Prior to the aforementioned subscription agreement, the Individual owned 9,083,231 shares of the common stock of HCi Viocare.
A copy of the form of subscription agreement is filed as Exhibit 10.1 this Current Report on Form 8-K.
Consulting Agreement
On December 12, 2017, the Company entered into a consulting agreement (the "Agreement") with an Ms Paraskevi Pilarinou (the "Consultant").
Under the terms and conditions of the Agreement the Consultant shall be employed in the position of Financial Controller of the Company. The Agreement has a three-year term starting on January 2, 2018 and ending on January 1, 2021 and the Consultant shall be remunerated with a monthly fee of EUR2,000.00 and with 2,000,000 shares of the common stock.
A copy of the Agreement is filed as Exhibit 10.2 to this Current Report on Form 8-K.
SECTION 3 SECURITIES AND TRADING MARKETS
ITEM 3.02 UNREGISTERED SALES OF EQUITY SECURITIES
On December 12, 2017, the Company approved the grant of a stock award of 2,000,000 common shares as compensation for the services provided by Ms. Paraskevi Pilarinou, employee at HCi Viocare.

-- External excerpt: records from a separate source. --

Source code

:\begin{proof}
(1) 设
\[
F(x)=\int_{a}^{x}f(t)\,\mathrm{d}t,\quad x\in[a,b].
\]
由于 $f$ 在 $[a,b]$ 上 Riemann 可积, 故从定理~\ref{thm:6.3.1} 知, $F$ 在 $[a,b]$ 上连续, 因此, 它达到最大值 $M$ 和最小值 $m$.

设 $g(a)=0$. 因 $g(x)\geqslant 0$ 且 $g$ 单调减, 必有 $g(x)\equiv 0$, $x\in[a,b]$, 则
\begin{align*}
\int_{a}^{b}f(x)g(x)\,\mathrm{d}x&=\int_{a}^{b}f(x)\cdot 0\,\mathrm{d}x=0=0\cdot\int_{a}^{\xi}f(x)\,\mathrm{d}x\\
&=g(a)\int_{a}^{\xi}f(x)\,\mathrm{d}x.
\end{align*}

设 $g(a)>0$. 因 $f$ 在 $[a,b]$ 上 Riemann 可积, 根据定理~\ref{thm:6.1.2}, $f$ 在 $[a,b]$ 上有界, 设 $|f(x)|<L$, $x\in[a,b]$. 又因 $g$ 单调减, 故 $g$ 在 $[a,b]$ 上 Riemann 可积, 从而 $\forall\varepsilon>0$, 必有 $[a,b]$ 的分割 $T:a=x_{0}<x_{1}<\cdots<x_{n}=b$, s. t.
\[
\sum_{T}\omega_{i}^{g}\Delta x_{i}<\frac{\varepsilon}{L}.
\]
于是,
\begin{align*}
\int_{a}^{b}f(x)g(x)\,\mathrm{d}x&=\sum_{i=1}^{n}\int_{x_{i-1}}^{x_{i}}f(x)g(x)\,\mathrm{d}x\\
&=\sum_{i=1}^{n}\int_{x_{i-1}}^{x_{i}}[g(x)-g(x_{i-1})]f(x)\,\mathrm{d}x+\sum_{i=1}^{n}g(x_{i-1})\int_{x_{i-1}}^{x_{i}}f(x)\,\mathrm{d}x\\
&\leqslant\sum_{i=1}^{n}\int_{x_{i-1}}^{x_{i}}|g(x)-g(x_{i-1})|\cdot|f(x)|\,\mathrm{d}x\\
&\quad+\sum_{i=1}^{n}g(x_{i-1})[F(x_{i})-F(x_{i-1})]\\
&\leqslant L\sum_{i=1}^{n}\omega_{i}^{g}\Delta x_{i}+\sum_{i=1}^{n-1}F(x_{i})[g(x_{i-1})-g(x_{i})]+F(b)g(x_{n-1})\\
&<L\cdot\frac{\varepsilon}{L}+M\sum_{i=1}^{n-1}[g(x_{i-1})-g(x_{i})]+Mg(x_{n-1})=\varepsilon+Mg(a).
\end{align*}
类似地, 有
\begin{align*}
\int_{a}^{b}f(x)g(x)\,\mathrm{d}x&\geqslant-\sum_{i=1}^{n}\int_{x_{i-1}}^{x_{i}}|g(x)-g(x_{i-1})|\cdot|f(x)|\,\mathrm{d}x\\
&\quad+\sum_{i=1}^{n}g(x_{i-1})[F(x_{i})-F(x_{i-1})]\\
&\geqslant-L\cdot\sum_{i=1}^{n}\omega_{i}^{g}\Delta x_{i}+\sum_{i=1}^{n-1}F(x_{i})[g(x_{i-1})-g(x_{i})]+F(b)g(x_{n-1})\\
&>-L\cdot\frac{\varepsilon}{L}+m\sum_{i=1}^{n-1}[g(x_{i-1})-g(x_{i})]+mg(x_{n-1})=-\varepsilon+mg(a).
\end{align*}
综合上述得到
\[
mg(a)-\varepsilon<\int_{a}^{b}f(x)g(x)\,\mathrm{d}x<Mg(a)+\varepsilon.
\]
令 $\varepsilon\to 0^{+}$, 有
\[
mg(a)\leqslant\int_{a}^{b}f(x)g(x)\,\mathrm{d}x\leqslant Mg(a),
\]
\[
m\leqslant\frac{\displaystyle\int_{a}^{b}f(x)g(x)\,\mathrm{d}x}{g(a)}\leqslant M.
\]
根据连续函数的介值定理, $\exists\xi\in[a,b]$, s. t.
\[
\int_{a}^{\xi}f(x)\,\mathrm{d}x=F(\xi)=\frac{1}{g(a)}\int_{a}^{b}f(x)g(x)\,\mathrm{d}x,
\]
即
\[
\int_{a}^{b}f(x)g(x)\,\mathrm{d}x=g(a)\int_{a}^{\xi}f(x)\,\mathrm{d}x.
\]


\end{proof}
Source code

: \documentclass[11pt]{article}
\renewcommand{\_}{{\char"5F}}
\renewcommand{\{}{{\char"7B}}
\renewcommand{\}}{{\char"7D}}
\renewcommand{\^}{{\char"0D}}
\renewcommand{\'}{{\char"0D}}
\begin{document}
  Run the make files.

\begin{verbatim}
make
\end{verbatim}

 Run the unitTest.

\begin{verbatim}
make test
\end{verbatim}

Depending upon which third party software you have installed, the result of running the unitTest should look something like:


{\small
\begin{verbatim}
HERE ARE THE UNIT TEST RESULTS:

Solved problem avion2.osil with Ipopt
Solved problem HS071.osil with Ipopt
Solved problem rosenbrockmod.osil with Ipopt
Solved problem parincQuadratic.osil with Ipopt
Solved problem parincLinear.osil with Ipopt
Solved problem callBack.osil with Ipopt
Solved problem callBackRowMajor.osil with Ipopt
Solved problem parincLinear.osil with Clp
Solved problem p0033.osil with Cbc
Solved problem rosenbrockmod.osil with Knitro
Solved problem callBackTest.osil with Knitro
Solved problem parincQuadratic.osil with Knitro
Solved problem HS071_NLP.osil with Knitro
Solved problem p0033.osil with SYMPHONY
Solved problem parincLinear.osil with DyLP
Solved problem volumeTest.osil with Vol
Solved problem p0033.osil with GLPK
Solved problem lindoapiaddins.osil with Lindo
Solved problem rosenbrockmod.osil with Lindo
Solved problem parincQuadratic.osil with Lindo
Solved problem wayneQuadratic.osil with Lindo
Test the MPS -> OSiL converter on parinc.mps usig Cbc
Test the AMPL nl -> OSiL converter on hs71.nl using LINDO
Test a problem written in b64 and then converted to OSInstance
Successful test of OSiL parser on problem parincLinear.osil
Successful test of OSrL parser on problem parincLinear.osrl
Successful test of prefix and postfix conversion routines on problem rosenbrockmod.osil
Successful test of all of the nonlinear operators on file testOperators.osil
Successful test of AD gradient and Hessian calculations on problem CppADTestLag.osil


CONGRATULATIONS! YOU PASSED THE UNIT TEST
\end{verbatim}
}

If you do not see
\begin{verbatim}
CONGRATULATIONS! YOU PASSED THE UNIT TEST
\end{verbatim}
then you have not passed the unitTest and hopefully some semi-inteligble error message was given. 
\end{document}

The issuance of the stock award was approved by the Board of Directors of the Company.
A copy of the Grant Notice is filed as Exhibit 10.3 to this Current Report on Form 8-K.
The information provided in Item 1.01 of this Current Report on Form 8-K is incorporated by reference into this Item 3.02.
Exemption From Registration. The shares of Common Stock referenced herein were issued in reliance upon the exemption from securities registration afforded by the provisions of Regulation S of the Securities Act of 1933, as amended, ("Securities Act"), as promulgated by the U.S. Securities and Exchange Commission under the Securities Act. Our reliance upon the exemption under Rule 903 of Regulation S of the Securities Act was based on the fact that the sales of the securities were completed in an "offshore transaction", as defined in Rule 902(h) of Regulation S. We did not engage in any directed selling efforts, as defined in Regulation S, in the United States in connection with the sale of the securities. The investor was not a US person, as defined in Regulation S, and was not acquiring the securities for the account or benefit of a US person.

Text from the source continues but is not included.